The 1961 All-Ireland Senior Camogie Championship was the high point of the 1961 season in Camogie. The championship was won by Dublin who defeated Tipperary by a ten-point margin in the final.

==Championship==
The practice of giving Dublin a bye into the Leinster final was ended in 1961 and they had to play Wexford in a first round championship match. Judy Doyle scored three goals for Dublin on her inter-county debut as Dublin beat Laois by 8–4 to 2–1 to win the Leinster title at Parnell Park.

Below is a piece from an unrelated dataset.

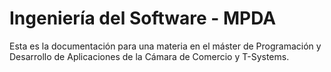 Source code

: # Ingeniería del Software - MPDA

Esta es la documentación para una materia en el máster de Programación y
Desarrollo de Aplicaciones de la Cámara de Comercio y T-Systems.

Judy Doyle scored another three goals for Dublin against Galway in the semi-final and Una O’Connor two. Tipperary defeated Cork by 3–0 to 0–1 to win the Munster title at Clonmel with two goals by Katleen Downes and a third by Katleen Griffin. Antrim missed their full back Moya Forde from the All Ireland semi-final, a factor in Tipperary's morale-boosting win in Casement Park during which Katleen Downes scored three goals, Tess Moloney two and Terry Cummins the sixth.

==Final==
Tipperary trailed by just one point at half-time but lost by ten. Agnes Hourigan, president of the Camogie Association, wrote in the Irish Press: Dublin kept the trophy because of their better team work and crafty combination and yet this was a game in which Tipperary were not far behind the victors. Tipperary were by far the longer strikers and in the first half their forward looked more dangerous but failed to combine. Just before the interval Katleen Downes left Tipperary supporters happy with a goal which left a point between the sides. Thought now against the wind, Dublin stretched the lead by 1–1 at the start of the second half. Although Tipp fought back, Dublin's teamwork now proved decisive. After Kathleen Mills had put Dublin on the way to victory with a goal, Judy Doyle negated a Tipp goal with a similar score for Dublin. Brídie Scully was Tipperary's star, playing first on the left wing, then switching to left back midway through the first half and ending up in her customary position of centre back in the second half.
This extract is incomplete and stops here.